▶ [EXERCISE] Return each line of the entries that mentions the word "selector".

▶ [Source texts of formatted documents]
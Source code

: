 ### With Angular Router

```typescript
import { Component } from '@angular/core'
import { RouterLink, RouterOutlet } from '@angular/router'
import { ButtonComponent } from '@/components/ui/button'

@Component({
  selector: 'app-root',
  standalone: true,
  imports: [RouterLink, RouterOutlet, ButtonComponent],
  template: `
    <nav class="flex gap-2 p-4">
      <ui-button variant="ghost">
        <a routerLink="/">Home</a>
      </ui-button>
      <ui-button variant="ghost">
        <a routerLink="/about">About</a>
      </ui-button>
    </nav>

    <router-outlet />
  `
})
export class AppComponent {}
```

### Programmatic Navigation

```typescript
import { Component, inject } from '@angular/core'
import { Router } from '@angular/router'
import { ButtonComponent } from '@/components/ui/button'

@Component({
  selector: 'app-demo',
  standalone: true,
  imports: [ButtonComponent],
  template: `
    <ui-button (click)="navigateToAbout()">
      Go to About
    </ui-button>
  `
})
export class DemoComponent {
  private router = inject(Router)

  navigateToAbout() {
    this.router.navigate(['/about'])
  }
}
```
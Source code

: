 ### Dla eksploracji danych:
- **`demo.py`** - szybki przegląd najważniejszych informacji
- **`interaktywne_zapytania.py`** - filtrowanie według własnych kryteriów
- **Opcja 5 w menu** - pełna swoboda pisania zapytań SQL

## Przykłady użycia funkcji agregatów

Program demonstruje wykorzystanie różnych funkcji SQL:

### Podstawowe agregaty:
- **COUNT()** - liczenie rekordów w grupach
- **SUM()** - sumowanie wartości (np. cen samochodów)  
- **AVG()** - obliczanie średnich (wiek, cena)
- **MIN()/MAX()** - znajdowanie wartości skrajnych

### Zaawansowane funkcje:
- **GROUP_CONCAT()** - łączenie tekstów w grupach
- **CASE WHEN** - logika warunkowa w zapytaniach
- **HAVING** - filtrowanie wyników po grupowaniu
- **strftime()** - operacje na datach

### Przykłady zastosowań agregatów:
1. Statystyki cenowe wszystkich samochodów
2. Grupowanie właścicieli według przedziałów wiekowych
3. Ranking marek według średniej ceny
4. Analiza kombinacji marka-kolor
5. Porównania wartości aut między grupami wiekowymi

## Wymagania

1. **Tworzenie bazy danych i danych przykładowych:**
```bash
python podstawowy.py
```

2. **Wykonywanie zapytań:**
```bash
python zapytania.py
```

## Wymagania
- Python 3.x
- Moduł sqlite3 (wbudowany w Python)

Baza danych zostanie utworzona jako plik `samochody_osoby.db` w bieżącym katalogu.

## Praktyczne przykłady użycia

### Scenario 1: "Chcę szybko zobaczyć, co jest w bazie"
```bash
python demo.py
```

▶ [FINISHED TASK]
  selector: 'app-root',
  selector: 'app-demo',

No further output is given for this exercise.